Als Interviewpartner

Der Nachteil von Hotels mit Frühstück ist eindeutig: Man muss früh aufstehen, um noch etwas zu essen zu bekommen oder man macht es wie Dennis und ich und geht zwei Minuten vor der Schließzeit hin. Mit meinen Eltern kann ich natürlich nicht so vorgehen. Also hieß es früh aufstehen und sich mit einigen Ausländern und Japanern um das Essen zu streiten. Wenn man mich fragt, man erkennt bei dem Klientel des Hotels auch die Lage des Hotels sehr gut raus. Jedenfalls bei einem gewissen Teil der Ausländer. T-Shirts mit Mangaaufschriften oder Slogans waren gehäuft zu sehen. Wir sind halt in der Nähe von Akihabara. Akihabara ist das Technik- und Animeviertel und einigen Gästen konnte man gut ansehen, dass sie deshalb in Tokyo sind. Wir nicht unbedingt und deshalb ging es auf eine größere Laufrunde durch die angrenzenden Stadtteile.

Erstes Ziel stellte Ueno und der dazugehörige Park dar. Schon auf dem Weg dorthin überraschte meine Eltern die Lage der Stadtteiltempel.
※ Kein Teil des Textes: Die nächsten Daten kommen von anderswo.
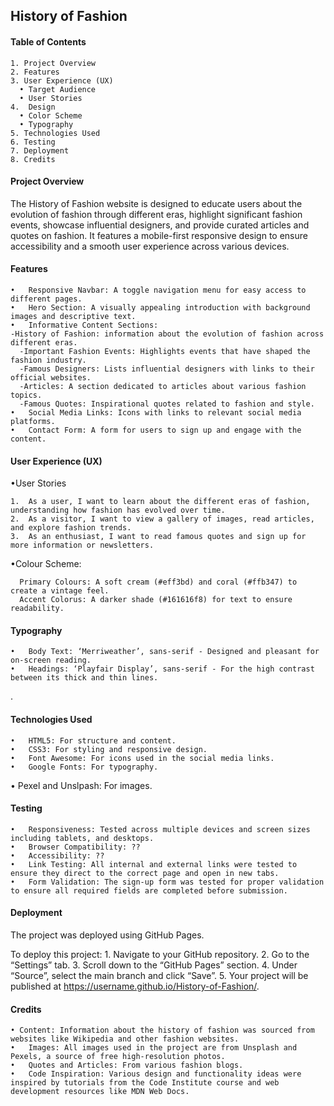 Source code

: ## History of Fashion

#### Table of Contents

	1. Project Overview
	2. Features
	3. User Experience (UX)
	  •	Target Audience
	  •	User Stories
	4.	Design
	  •	Color Scheme
	  •	Typography
	5. Technologies Used
	6. Testing
	7. Deployment
	8. Credits

#### Project Overview

The History of Fashion website is designed to educate users about the evolution of fashion through different eras, highlight significant fashion events, showcase influential designers, and provide curated articles and quotes on fashion. It features a mobile-first responsive design to ensure accessibility and a smooth user experience across various devices.

#### Features

	•	Responsive Navbar: A toggle navigation menu for easy access to different pages.
	•	Hero Section: A visually appealing introduction with background images and descriptive text.
	•	Informative Content Sections:
    -History of Fashion: information about the evolution of fashion across different eras.
	  -Important Fashion Events: Highlights events that have shaped the fashion industry.
	  -Famous Designers: Lists influential designers with links to their official websites.
	  -Articles: A section dedicated to articles about various fashion topics.
	  -Famous Quotes: Inspirational quotes related to fashion and style.
	•	Social Media Links: Icons with links to relevant social media platforms.
	•	Contact Form: A form for users to sign up and engage with the content.


#### User Experience (UX)

 •User Stories

	1.	As a user, I want to learn about the different eras of fashion, understanding how fashion has evolved over time.
	2.	As a visitor, I want to view a gallery of images, read articles, and explore fashion trends.
	3.	As an enthusiast, I want to read famous quotes and sign up for more information or newsletters.


 •Colour Scheme:

	  Primary Colours: A soft cream (#eff3bd) and coral (#ffb347) to create a vintage feel.
	  Accent Colorus: A darker shade (#161616f8) for text to ensure readability.

#### Typography

	•	Body Text: ‘Merriweather’, sans-serif - Designed and pleasant for on-screen reading.
	•	Headings: ‘Playfair Display’, sans-serif - For the high contrast between its thick and thin lines.
.

#### Technologies Used

	•	HTML5: For structure and content.
	•	CSS3: For styling and responsive design.
	•	Font Awesome: For icons used in the social media links.
	•	Google Fonts: For typography.
  • Pexel and Unslpash: For images.

#### Testing

	•	Responsiveness: Tested across multiple devices and screen sizes including tablets, and desktops.
	•	Browser Compatibility: ??
	•	Accessibility: ??
	•	Link Testing: All internal and external links were tested to ensure they direct to the correct page and open in new tabs.
	•	Form Validation: The sign-up form was tested for proper validation to ensure all required fields are completed before submission.

#### Deployment

The project was deployed using GitHub Pages.

  To deploy this project: 
	  1. Navigate to your GitHub repository.
	  2. Go to the “Settings” tab.
	  3. Scroll down to the “GitHub Pages” section.
	  4. Under “Source”, select the main branch and click “Save”.
	  5. Your project will be published at https://username.github.io/History-of-Fashion/.

#### Credits

	• Content: Information about the history of fashion was sourced from websites like Wikipedia and other fashion websites.
	•	Images: All images used in the project are from Unsplash and Pexels, a source of free high-resolution photos.
	•	Quotes and Articles: From various fashion blogs.
	•	Code Inspiration: Various design and functionality ideas were inspired by tutorials from the Code Institute course and web development resources like MDN Web Docs.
Zugegeben, man hört es immer wieder im Fernsehen, aber dass die Tempel wirklich absolut in der Stadt zwischen Hochhäusern stehen glaubt man wirklich erst, wenn man da ist. Der Ueno Park war aber auch die richtige Entscheidung. Im Gegensatz zu gestern regnete es nicht und der Park war gut besucht. Aber nicht alle waren froh, uns zu sehen. Ein ultrakonservativer Japaner belegte mich mit Fragen, ob ich eine japanische Freundin wolle. Auf meine Verneinung zeigte er sich stark erleichtert, nur um eine Sekunde später wild rumzuschreien, nur weil mich ein japanisches Schulmädchen grüßte. Solche „Typen“ gibt es halt in jedem Land. Die Schulmädchen entwickelten aber heute ein besonderes Interesse an mir. Erst grüßten sie öfter im Park und auf dem Weg ins nächste Viertel, fingen sie mich ab, um mir Fragen zu stellen. Es war eine größere Gruppe von Schülern aus Yamagata, einer Nachbarprovinz Sendais, die für den Englischunterricht mit Ausländern reden sollten. Ihr Englisch war zwar beschissen, lustig war die Gesprächsrunde aber auch so, da sie richtig schockiert waren, dass ich aus Sendai stamme und mich doch etwas mit der Kultur auskenne.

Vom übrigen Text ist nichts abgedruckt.